Uitspraak
Rechtbank Rotterdam
1.De procedure
- de heer [schuldenaar] , schuldenaar;
- mevrouw [persoon A] , partner van schuldenaar;
- de heer R.I. de Jong, bewindvoerder.
Rechtbank Rotterdam
Op 10 juli 2025 heeft de Rechtbank Rotterdam uitspraak gedaan in een zaak betreffende de tussentijdse beëindiging van de schuldsaneringsregeling van een schuldenaar. De rechtbank oordeelde dat de schuldenaar tekort is geschoten in zijn informatieplicht en afdrachtplicht.
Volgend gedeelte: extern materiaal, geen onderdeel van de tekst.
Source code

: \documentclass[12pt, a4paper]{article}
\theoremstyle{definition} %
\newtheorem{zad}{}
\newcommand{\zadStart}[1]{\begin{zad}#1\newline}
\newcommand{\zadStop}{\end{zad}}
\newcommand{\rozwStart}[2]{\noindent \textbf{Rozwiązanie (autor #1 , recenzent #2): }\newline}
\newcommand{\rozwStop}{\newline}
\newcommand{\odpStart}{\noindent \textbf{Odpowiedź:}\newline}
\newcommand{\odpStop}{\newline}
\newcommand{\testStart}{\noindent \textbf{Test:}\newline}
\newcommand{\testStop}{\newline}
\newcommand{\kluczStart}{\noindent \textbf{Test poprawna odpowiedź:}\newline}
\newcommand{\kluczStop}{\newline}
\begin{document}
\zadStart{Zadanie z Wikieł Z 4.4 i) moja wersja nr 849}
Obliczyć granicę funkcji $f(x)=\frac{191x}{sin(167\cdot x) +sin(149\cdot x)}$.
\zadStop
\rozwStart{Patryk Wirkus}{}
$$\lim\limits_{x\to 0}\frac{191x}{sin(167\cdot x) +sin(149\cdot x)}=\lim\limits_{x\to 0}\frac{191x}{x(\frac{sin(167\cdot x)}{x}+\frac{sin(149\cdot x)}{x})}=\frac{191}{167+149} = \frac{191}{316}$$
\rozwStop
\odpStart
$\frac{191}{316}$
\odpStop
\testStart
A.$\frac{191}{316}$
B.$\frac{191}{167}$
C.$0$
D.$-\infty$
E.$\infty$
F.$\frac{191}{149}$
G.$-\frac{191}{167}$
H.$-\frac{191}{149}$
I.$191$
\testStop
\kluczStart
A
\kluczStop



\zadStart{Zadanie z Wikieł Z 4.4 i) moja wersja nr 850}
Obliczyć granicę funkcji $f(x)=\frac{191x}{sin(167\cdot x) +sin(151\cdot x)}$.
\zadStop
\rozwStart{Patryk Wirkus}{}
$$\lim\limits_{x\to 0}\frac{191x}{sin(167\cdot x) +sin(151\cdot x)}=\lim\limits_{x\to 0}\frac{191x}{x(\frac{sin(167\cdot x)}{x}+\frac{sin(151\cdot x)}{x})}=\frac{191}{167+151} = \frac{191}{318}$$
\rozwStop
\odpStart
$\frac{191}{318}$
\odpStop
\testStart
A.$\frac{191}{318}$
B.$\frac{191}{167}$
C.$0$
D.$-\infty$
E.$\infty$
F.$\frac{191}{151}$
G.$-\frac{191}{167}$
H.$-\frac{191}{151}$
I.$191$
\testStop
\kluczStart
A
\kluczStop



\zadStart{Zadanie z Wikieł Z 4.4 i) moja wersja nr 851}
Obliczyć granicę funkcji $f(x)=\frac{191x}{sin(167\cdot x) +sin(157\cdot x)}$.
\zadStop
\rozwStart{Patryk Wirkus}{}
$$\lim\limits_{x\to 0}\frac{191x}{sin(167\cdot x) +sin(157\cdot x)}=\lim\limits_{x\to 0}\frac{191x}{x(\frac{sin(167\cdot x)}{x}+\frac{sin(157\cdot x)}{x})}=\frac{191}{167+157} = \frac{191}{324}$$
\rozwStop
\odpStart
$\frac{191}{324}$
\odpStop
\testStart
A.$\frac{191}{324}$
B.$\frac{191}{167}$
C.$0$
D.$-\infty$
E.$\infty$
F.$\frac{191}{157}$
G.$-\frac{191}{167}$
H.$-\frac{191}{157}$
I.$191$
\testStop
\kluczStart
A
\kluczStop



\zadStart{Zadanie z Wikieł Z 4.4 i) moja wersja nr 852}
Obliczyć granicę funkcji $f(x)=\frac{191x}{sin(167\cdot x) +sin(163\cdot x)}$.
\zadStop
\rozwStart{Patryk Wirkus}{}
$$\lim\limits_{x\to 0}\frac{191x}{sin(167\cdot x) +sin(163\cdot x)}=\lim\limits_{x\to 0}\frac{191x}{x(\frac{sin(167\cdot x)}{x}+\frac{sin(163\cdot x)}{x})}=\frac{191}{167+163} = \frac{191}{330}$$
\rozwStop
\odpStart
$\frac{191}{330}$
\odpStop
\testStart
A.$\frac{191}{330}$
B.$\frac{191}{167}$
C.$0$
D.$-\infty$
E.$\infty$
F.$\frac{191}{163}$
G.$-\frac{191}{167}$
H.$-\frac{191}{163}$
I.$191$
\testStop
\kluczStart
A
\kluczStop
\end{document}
De bewindvoerder had op 22 mei 2025 verzocht om de schuldsaneringsregeling tussentijds te beëindigen, omdat de schuldenaar niet de vereiste informatie had aangeleverd, waaronder bankafschriften en loonspecificaties. Tijdens de zitting op 3 juli 2025 werd duidelijk dat de schuldenaar problemen ondervond met het aanleveren van informatie en dat er geen beschermingsbewind was ingesteld, ondanks eerdere toezeggingen. De rechtbank concludeerde dat de schuldenaar niet in staat was om zelfstandig zijn verplichtingen na te komen en dat er een boedelachterstand van € 4.613,92 was. De rechtbank besloot de schuldsaneringsregeling te beëindigen op grond van artikel 350, derde lid, onder c, van de Faillissementswet. Tevens werd het salaris van de bewindvoerder vastgesteld op maximaal € 2.147,61. De uitspraak werd gedaan door mr. C. de Jong, rechter, en is openbaar uitgesproken in aanwezigheid van I. van Gemerde, griffier.